Fig. 2. Parkin inhibition of primary and metastatic tumor growth.

(A) PC3 cells stably transfected with vector or Parkin were injected subcutaneously on the flank of immunocompromised NOD SCID γ mice (two tumors per mouse; 10 tumors per group), and tumor volume was quantified with a caliper at the indicated time intervals. Top: Macroscopic images of tumors harvested from the two animal groups at the end of the experiment. (B and C) The conditions are as in (A), and lungs isolated from the indicated animal groups were stained with immunoglobulin G (IgG) or an antibody to human HLA by immunohistochemistry (IHC) [(B), representative images] and quantified (C).
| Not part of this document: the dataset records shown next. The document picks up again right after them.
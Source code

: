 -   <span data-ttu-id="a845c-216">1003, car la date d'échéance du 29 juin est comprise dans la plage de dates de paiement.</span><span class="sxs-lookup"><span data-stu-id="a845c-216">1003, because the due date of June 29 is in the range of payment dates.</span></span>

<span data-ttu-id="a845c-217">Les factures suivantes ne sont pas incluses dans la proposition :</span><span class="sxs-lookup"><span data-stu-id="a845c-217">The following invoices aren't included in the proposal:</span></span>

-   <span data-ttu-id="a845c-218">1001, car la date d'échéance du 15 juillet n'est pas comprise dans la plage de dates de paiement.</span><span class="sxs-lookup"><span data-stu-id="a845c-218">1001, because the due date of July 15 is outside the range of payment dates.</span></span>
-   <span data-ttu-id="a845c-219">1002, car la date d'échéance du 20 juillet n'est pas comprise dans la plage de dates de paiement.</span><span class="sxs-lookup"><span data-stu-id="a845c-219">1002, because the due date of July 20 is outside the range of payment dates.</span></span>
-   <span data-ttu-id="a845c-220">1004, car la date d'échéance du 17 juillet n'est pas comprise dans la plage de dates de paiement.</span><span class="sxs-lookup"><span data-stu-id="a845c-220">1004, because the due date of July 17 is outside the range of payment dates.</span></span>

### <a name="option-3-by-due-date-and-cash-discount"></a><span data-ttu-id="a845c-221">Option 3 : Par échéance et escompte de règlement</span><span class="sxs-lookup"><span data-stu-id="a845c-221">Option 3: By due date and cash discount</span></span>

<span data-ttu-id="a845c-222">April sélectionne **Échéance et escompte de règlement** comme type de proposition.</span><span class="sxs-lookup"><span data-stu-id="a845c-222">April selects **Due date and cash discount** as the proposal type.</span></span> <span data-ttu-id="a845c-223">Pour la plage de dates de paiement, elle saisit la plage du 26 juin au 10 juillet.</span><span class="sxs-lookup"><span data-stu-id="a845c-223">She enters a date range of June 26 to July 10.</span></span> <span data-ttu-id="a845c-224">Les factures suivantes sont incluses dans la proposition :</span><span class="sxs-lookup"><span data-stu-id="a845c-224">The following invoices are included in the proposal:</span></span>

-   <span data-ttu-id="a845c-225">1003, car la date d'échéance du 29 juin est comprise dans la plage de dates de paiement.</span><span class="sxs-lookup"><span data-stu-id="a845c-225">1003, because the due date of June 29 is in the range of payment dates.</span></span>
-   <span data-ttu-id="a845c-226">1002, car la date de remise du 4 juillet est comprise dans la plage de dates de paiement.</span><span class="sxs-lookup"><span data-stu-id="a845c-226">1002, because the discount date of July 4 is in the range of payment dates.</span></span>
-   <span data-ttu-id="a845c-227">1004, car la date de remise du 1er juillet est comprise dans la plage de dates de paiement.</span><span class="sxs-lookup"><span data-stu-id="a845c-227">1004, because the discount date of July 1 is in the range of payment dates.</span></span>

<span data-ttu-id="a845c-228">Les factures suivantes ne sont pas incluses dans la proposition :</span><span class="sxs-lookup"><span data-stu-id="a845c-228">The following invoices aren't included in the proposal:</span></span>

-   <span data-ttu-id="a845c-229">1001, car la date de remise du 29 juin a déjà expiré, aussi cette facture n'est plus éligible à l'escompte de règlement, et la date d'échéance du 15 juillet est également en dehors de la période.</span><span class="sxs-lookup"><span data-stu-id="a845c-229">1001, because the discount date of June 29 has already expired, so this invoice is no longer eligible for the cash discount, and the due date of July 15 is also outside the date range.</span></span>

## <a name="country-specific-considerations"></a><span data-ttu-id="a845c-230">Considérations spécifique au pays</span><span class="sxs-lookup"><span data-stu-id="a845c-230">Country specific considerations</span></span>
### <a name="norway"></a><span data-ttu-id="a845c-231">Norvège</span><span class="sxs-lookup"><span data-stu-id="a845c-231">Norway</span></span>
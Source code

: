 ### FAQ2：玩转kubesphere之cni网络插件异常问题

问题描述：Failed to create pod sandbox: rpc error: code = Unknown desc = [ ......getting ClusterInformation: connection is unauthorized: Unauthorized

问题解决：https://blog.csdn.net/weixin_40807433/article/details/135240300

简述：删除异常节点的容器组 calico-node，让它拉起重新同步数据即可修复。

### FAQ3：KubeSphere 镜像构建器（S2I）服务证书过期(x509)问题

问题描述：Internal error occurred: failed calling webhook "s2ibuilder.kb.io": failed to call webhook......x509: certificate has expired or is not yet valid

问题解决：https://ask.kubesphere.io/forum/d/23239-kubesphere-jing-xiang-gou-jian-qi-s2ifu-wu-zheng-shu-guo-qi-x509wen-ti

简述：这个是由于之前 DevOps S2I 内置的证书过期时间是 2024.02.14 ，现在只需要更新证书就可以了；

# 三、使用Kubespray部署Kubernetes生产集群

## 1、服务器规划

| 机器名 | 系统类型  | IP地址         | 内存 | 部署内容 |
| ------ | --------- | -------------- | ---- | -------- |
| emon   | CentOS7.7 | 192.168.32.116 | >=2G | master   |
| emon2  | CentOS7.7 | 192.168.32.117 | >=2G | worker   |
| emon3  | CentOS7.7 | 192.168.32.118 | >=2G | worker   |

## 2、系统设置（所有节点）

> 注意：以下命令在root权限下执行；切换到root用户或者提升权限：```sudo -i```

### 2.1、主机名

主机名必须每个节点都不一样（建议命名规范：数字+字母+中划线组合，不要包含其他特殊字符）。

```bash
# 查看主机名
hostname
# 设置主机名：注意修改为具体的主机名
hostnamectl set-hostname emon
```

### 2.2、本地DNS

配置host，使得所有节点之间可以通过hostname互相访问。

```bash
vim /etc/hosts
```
Scale bars, 100 μm. OD, optical density. ***P < 0.0001. (D) PC3 cells as in (A) were injected into the spleen of NOD SCID γ mice (five animals per group), and metastatic foci to the liver (yellow circles, representative images) were examined after 11 days by hematoxylin and eosin staining and light microscopy. Scale bars, 200 μm. (E) The conditions are as in (D), and the number (top) and surface area (bottom) of liver metastases were quantified by morphometry. Mean ± SD (N = 60). ***P < 0.0001. (F and G) A universal cancer TMA (Tissue Microarray) was stained with an antibody to Parkin by IHC [(F), representative images], and the percentage of positive cells in each tumor sample was quantified (G). Each symbol corresponds to an individual tumor sample. Scale bars, 100 μm. Inset, magnification of indicated areas. Arrowheads and red asterisks indicate tumor cells or infiltrating lymphocytes, respectively, positive for Parkin. CNS, central nervous system; CRC, colorectal cancer; SCC, squamous cell carcinoma.